Collected data:
-------

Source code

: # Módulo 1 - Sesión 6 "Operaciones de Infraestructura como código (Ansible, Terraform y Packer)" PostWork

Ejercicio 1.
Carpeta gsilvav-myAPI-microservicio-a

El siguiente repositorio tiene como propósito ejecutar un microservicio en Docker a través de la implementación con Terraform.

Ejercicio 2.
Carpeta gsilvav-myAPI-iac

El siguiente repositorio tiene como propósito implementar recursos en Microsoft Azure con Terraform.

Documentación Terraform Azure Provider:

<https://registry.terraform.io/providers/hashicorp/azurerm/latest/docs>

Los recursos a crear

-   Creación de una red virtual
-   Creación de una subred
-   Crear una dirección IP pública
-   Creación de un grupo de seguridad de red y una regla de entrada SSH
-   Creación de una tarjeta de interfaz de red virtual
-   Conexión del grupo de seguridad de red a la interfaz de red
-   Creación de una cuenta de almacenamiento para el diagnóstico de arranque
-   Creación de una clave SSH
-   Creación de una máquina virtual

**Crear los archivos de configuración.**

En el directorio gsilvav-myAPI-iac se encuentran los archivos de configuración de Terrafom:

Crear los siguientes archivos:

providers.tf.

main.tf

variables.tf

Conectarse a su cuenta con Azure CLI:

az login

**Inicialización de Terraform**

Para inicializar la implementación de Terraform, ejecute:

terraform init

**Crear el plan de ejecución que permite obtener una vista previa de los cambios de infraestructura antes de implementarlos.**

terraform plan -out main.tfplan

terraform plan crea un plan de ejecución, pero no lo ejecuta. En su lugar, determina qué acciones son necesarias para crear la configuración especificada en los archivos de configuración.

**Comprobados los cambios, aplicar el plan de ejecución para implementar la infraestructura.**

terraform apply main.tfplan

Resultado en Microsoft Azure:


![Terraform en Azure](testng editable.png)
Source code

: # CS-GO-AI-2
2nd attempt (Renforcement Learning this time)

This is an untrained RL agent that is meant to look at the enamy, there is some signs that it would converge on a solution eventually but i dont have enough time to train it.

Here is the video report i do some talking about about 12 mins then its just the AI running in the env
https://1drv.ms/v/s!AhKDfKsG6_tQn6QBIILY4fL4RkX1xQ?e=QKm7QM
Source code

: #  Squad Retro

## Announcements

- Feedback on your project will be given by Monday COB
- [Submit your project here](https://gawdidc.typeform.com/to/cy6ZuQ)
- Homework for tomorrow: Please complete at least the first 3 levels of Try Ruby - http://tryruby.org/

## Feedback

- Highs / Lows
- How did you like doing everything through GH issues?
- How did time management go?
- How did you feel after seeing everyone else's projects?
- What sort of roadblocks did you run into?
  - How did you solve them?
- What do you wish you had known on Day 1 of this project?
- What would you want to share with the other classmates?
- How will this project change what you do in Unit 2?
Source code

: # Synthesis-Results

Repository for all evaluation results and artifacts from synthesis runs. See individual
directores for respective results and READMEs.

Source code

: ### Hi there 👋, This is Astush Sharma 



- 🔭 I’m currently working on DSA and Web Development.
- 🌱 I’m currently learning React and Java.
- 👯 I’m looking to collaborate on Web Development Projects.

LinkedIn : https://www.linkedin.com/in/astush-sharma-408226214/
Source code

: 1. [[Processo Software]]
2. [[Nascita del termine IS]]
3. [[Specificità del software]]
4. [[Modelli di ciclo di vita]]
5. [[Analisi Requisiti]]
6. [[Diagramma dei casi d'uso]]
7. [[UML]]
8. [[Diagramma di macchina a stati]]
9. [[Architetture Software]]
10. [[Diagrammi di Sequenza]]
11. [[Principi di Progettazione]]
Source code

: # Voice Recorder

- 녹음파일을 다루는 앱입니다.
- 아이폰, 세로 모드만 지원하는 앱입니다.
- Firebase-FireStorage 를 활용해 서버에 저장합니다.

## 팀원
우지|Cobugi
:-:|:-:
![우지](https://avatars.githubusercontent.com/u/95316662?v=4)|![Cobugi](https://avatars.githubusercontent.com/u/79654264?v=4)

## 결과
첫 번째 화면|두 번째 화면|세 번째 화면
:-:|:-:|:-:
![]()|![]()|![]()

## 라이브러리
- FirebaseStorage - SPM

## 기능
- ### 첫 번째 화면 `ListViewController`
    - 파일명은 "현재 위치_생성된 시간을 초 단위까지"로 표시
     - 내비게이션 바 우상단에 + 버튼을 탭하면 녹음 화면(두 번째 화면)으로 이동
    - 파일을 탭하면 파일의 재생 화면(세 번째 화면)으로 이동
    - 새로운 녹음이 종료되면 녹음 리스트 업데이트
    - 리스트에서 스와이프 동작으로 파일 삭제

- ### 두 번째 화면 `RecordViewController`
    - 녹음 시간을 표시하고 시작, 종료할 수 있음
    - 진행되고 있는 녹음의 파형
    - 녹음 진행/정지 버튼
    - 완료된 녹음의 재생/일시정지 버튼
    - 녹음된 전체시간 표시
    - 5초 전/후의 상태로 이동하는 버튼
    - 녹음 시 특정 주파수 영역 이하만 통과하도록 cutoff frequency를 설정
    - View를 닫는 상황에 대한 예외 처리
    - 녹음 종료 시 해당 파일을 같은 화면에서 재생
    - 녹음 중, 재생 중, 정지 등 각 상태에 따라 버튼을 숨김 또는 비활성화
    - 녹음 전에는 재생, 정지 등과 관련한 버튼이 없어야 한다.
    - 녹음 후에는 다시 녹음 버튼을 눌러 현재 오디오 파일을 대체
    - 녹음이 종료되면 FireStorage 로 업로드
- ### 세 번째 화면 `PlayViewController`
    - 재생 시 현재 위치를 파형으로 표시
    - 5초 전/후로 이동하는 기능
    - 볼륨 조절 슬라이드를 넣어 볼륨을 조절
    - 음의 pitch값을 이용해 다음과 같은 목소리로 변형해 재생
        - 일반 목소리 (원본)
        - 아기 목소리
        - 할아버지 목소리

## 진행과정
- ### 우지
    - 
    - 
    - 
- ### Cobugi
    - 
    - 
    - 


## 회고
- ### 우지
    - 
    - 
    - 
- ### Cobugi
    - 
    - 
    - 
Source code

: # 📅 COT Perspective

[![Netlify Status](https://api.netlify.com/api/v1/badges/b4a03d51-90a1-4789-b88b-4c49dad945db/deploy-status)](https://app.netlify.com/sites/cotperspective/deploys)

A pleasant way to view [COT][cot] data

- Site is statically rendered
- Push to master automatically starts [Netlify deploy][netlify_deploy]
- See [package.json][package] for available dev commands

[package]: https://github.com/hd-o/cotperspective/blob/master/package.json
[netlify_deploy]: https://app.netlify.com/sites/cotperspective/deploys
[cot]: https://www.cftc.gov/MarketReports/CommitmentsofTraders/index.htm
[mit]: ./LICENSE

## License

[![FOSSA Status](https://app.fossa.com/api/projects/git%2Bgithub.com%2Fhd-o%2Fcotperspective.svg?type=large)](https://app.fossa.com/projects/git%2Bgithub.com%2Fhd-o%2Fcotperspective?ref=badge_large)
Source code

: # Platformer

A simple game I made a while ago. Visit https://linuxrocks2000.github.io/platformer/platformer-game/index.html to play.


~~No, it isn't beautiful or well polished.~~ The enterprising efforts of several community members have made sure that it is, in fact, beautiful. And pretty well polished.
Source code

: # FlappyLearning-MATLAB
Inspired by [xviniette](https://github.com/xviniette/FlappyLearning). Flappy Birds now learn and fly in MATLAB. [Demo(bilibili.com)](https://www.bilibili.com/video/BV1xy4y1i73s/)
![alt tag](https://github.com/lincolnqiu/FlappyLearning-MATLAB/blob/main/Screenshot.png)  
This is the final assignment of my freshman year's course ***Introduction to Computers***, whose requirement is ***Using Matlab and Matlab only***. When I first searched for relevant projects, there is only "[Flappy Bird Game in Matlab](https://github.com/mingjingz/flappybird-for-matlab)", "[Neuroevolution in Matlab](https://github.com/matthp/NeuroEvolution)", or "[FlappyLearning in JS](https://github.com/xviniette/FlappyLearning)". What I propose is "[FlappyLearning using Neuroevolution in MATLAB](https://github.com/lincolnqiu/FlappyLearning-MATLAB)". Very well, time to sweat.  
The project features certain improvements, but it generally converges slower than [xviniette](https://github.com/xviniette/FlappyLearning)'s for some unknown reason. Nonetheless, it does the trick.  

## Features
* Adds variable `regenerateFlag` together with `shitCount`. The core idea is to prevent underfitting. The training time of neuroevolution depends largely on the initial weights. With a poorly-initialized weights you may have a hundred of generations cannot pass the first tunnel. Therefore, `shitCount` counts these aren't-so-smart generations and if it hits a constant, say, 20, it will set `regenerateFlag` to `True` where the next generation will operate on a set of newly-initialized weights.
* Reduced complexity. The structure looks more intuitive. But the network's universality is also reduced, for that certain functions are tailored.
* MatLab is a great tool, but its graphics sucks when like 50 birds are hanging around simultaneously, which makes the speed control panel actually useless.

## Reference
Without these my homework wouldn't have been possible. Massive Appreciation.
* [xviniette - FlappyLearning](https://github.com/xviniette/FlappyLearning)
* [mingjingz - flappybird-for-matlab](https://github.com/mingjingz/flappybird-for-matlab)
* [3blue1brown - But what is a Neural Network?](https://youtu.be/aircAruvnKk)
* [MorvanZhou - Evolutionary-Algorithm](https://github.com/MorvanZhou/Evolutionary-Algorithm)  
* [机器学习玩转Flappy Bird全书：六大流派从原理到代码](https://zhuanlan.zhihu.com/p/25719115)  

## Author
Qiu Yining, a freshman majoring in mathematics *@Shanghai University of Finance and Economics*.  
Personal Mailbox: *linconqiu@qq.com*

-------

Search the data for the string "interfaz". List each line that has it.

§ Task result
-   Creación de una tarjeta de interfaz de red virtual
-   Conexión del grupo de seguridad de red a la interfaz de red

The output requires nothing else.